Segment Start: Information supplied

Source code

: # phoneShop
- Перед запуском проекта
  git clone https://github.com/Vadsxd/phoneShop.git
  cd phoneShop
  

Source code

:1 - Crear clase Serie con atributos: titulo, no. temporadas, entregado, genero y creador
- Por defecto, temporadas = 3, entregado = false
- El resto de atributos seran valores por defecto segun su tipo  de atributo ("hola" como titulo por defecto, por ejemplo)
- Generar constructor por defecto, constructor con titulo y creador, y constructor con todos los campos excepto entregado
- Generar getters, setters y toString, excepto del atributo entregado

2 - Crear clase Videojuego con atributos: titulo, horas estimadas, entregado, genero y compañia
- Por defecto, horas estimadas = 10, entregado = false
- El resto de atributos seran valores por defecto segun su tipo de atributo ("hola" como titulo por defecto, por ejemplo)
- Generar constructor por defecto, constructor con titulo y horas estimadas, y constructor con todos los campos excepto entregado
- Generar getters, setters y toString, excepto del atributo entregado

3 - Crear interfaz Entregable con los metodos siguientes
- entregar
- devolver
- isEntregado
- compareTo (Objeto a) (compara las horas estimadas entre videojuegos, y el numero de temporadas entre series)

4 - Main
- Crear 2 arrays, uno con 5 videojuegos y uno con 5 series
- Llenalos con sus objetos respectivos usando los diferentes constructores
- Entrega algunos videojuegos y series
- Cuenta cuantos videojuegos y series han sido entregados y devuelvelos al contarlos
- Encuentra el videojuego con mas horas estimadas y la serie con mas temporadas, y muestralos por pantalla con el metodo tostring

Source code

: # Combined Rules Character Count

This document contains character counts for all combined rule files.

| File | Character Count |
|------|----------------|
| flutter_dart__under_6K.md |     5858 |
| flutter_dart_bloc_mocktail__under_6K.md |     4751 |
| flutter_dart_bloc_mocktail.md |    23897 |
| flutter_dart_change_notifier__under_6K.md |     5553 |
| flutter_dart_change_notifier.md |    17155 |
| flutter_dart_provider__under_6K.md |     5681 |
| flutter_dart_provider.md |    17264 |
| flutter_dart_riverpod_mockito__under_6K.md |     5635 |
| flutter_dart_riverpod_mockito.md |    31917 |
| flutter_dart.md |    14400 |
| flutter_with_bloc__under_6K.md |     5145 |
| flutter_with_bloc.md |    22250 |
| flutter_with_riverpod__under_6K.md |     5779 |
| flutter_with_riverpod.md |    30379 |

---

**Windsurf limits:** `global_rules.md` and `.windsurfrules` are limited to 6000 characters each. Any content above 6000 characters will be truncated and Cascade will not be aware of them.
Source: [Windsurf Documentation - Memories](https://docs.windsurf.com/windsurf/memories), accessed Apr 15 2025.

Segment End: Information supplied
Segment Start: Information supplied

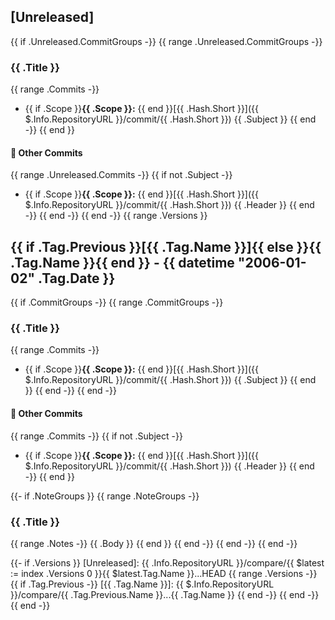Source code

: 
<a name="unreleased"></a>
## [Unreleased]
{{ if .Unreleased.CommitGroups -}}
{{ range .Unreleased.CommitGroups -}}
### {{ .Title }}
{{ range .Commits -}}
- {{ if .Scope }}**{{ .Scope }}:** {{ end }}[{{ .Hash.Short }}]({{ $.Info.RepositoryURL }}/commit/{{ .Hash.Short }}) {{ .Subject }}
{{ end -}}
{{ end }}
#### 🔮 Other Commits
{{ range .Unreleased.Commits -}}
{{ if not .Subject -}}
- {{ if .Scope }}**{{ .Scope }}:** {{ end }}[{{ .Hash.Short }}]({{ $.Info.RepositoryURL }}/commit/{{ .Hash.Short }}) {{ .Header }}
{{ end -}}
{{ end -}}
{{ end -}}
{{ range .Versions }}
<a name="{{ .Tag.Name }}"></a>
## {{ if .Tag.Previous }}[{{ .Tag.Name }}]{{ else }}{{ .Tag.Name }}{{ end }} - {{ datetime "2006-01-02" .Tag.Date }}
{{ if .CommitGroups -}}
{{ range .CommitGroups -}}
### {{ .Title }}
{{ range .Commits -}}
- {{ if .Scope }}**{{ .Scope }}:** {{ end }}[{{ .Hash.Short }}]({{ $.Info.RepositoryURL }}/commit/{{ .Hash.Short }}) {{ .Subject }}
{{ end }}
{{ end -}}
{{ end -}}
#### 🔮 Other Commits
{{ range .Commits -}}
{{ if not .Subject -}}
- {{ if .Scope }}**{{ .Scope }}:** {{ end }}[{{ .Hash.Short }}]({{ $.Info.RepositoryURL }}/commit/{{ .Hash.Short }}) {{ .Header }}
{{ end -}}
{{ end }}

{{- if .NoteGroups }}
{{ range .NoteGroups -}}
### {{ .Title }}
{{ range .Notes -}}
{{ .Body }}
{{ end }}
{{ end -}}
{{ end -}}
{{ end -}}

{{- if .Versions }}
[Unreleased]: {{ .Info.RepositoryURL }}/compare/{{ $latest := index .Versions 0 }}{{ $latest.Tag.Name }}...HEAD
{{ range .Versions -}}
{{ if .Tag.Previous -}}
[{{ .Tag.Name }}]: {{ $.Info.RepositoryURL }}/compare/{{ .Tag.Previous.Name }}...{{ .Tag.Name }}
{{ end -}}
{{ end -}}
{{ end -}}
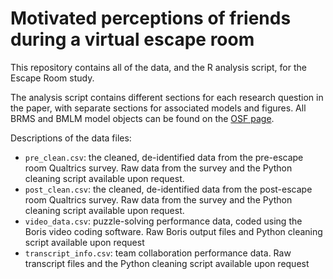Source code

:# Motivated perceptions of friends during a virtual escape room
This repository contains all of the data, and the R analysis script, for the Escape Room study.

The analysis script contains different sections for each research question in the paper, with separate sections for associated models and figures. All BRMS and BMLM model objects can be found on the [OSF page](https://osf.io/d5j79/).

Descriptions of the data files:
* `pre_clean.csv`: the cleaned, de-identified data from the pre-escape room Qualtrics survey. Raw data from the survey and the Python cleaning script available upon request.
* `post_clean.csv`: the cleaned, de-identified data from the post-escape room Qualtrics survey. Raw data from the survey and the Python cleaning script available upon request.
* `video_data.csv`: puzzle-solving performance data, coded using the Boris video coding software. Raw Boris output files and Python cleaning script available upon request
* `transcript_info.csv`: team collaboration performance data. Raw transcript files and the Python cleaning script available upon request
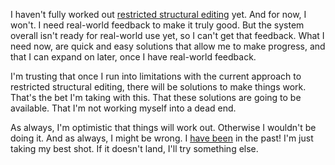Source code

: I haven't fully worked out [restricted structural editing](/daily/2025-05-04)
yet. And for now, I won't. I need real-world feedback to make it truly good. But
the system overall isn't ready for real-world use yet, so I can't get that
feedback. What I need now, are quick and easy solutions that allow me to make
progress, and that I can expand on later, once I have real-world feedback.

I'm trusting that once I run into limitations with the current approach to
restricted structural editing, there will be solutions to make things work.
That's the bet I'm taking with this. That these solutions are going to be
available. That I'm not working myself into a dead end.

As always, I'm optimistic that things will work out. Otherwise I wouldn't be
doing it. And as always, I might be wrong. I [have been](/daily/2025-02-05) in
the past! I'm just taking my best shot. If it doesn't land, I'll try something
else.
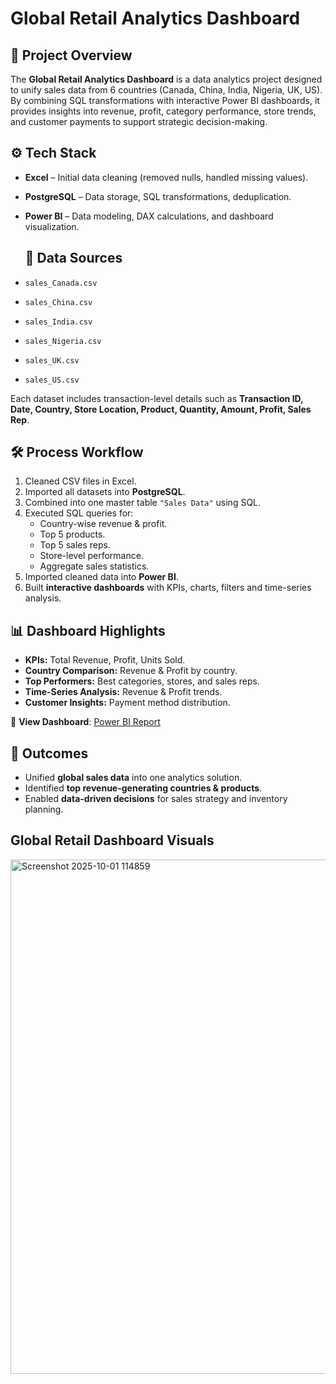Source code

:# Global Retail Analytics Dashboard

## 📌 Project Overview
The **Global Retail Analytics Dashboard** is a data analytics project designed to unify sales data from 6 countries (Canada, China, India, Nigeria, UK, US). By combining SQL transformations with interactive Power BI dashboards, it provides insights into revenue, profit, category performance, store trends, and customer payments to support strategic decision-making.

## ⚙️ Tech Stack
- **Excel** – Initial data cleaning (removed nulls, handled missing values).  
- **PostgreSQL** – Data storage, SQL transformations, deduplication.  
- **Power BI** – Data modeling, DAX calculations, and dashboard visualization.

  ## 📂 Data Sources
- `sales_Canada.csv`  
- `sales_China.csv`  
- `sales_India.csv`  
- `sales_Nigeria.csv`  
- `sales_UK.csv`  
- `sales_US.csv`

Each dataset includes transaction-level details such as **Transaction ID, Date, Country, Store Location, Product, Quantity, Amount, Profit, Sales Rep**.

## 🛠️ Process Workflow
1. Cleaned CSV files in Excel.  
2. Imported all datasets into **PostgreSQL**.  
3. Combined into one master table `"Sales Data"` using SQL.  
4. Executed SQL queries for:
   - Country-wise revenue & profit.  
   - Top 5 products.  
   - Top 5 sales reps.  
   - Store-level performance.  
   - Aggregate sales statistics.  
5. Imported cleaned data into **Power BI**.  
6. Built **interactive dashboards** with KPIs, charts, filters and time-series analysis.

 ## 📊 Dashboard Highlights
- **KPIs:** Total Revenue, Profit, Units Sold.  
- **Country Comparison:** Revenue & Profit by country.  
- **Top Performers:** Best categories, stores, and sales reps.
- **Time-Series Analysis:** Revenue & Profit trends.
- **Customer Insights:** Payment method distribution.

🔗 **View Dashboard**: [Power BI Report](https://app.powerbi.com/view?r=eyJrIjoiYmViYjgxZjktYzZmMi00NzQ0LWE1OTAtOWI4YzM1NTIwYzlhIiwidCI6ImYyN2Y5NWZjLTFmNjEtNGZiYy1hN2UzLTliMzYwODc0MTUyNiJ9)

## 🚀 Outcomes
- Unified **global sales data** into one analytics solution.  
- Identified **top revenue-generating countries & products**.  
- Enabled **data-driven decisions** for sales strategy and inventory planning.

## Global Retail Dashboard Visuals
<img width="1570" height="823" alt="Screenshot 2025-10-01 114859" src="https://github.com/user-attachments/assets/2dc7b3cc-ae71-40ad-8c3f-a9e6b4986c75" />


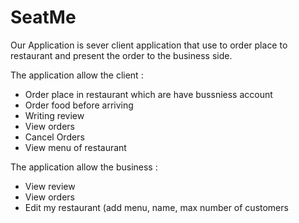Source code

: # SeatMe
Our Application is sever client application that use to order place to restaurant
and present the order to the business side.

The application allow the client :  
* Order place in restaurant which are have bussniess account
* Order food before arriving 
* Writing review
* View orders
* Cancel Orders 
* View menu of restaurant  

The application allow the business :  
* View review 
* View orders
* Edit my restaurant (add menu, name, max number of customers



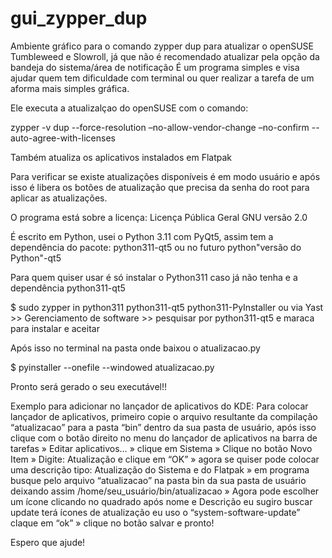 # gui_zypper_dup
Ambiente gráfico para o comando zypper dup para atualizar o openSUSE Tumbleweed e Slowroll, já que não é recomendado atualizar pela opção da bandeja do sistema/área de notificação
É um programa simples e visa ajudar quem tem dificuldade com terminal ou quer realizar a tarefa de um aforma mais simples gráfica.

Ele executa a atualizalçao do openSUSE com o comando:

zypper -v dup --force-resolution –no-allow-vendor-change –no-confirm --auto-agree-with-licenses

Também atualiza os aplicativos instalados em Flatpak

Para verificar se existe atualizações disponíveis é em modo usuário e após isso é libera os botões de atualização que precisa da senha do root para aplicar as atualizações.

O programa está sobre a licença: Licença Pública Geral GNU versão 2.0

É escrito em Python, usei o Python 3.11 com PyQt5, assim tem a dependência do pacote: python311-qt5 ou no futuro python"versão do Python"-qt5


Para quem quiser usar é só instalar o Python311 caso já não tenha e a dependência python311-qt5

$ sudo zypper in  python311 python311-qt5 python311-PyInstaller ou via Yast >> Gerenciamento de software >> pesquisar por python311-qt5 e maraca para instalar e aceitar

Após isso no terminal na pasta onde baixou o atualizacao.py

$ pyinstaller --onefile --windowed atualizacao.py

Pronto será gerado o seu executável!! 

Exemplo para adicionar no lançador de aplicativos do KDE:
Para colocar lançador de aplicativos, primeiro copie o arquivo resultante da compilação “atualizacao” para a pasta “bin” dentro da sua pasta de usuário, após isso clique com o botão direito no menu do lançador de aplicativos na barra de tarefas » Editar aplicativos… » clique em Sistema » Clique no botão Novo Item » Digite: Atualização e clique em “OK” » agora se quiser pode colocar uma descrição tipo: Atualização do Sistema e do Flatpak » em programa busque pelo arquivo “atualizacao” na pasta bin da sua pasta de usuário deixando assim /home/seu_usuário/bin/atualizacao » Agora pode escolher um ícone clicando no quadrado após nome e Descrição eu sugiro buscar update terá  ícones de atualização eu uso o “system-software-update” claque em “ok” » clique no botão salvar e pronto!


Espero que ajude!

Segment End: Information supplied

What to work on -> The answer should be one number, namely how many lines of the entries above include the string "instalar".

Result -> 2